• **DESCRIPTION OF THE TASK**: For the string "ospedaliera", search the entries below and copy every line where it appears.

(Collected data entries)
========================================

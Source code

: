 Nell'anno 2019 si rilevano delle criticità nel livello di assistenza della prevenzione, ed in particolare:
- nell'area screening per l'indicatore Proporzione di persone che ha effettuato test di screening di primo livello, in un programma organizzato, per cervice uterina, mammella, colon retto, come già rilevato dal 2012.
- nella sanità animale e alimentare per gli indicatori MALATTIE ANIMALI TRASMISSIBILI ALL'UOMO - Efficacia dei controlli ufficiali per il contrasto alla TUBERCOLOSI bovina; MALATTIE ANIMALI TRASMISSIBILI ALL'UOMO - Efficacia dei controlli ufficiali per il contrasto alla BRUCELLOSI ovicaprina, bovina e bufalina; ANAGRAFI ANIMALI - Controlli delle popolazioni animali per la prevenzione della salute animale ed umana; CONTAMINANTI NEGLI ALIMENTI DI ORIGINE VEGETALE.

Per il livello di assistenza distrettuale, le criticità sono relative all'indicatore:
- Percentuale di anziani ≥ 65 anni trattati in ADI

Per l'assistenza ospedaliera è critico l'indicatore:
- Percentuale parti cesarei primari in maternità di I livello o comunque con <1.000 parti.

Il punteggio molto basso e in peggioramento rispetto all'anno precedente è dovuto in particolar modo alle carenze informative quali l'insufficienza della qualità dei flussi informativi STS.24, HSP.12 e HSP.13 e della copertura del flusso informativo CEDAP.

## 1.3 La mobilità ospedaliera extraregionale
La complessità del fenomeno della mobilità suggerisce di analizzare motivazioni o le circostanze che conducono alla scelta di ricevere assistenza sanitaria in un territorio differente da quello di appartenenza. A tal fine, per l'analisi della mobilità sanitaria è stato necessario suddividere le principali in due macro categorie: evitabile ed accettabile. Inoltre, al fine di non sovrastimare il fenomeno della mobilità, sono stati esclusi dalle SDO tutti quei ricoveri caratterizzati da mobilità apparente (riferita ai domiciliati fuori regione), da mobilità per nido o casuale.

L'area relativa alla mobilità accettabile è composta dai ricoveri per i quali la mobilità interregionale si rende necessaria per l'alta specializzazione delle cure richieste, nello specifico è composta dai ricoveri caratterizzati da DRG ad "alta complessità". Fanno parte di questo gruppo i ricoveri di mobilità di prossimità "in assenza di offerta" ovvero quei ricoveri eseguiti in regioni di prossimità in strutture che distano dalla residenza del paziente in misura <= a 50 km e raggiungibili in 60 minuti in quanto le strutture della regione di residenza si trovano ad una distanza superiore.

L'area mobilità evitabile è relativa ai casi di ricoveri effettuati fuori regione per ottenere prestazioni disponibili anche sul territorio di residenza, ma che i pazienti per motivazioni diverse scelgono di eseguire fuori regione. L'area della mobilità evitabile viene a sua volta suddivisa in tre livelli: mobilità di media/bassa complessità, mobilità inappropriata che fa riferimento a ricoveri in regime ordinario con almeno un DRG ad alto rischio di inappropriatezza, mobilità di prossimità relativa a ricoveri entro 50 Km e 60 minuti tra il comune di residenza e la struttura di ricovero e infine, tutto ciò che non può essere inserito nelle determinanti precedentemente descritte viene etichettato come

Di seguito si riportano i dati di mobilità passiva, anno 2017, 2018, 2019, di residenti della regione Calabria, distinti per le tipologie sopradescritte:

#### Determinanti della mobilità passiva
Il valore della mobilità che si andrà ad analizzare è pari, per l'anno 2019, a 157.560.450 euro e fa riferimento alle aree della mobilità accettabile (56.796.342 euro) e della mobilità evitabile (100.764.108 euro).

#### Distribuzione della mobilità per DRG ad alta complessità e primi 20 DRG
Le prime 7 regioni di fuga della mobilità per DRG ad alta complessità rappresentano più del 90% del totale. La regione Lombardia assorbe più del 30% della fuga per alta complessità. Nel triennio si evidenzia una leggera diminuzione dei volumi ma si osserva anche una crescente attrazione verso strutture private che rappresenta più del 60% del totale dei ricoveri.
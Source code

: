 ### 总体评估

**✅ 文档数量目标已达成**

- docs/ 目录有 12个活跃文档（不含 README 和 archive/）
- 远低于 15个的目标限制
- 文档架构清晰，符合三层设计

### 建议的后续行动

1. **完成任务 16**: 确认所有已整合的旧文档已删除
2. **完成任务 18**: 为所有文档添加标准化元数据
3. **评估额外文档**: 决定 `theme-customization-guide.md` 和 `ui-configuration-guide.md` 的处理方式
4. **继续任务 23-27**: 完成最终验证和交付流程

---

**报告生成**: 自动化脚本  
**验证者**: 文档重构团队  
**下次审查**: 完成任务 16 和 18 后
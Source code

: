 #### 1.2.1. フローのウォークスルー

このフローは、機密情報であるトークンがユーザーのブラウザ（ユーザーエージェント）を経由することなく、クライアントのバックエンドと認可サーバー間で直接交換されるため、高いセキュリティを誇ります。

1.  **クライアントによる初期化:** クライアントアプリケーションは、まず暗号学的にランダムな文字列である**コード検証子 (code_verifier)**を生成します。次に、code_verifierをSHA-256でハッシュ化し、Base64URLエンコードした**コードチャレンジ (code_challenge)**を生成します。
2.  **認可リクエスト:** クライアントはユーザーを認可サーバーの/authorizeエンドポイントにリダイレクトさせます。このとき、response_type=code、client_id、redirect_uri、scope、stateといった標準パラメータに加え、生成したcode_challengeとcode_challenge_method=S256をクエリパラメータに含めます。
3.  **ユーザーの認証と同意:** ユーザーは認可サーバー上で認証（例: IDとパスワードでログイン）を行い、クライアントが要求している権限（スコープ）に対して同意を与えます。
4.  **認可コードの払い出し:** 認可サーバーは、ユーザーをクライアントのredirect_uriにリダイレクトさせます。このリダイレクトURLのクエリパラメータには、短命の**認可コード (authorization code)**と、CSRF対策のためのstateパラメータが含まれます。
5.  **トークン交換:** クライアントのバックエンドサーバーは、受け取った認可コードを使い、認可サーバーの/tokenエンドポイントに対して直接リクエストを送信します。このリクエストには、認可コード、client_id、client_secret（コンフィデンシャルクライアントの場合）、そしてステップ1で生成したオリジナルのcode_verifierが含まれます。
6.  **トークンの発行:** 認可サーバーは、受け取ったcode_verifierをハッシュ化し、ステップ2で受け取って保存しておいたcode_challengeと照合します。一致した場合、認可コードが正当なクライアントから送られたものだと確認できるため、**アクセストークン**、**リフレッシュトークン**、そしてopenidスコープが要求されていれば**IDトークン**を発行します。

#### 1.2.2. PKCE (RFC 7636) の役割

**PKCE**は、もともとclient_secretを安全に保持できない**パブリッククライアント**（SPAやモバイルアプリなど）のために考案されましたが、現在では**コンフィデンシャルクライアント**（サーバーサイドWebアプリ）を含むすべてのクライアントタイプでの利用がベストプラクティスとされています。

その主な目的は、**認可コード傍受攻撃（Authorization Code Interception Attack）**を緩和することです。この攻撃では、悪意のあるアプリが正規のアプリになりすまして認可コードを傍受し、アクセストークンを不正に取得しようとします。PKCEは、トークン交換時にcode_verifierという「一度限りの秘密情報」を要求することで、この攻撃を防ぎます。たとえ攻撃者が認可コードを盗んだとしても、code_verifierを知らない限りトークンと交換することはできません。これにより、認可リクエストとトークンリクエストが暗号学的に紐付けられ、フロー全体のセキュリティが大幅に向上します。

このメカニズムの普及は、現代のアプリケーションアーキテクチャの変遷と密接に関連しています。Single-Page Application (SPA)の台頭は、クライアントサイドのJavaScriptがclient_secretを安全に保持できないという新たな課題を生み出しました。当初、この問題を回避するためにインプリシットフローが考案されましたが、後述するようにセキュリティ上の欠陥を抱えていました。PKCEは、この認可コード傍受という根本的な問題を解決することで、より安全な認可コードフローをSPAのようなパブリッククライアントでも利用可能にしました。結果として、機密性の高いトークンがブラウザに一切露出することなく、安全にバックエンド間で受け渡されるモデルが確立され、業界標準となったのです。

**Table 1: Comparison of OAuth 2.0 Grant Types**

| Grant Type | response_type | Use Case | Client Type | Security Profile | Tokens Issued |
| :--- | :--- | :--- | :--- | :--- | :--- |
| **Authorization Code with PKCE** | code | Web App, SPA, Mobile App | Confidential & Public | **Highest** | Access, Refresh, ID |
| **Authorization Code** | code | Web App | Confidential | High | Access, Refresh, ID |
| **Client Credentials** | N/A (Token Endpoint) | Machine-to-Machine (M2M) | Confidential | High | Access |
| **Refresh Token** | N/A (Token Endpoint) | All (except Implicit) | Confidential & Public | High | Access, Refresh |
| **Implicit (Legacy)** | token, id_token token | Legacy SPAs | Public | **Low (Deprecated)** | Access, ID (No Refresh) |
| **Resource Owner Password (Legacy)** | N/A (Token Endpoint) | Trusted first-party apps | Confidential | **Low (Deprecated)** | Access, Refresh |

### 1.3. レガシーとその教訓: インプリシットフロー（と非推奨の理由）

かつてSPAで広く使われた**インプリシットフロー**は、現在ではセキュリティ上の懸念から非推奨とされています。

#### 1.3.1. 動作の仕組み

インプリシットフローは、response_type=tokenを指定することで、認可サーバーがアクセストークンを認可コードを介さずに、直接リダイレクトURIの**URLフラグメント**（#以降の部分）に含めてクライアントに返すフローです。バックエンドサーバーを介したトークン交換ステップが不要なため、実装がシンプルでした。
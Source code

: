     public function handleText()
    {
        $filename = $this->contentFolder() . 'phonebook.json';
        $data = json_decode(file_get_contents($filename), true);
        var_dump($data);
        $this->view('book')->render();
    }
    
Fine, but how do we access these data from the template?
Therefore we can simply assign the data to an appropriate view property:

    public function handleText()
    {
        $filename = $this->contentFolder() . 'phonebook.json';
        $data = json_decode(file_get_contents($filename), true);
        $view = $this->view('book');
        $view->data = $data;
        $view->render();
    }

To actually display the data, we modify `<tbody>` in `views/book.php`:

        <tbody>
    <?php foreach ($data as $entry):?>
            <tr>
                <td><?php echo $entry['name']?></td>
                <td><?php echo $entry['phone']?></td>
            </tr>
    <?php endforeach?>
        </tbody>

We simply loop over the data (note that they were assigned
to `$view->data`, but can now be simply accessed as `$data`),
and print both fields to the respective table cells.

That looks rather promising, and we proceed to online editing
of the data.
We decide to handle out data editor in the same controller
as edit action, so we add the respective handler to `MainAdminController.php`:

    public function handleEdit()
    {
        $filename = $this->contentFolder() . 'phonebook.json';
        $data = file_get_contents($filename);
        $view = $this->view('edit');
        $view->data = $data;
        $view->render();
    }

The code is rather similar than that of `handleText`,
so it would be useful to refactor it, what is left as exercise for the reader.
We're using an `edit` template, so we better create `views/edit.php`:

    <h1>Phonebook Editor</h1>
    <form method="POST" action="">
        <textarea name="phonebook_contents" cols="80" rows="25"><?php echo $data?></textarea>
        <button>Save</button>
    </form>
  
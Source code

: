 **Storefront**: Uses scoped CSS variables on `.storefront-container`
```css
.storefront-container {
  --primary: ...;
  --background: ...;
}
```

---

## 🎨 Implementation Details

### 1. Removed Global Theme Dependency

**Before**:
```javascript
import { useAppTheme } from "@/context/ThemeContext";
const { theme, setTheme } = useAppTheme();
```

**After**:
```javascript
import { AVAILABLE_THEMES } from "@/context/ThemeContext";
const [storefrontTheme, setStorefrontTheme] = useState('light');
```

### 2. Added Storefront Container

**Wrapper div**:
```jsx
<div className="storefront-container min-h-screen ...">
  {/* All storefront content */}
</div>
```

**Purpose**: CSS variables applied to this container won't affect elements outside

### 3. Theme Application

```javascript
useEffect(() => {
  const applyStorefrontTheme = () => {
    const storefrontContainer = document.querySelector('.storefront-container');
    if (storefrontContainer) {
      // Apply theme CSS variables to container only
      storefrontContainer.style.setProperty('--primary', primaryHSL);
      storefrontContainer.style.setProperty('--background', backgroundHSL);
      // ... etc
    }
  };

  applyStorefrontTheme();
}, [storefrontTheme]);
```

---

========================================

• **REPLY**:
Per l'assistenza ospedaliera è critico l'indicatore:
## 1.3 La mobilità ospedaliera extraregionale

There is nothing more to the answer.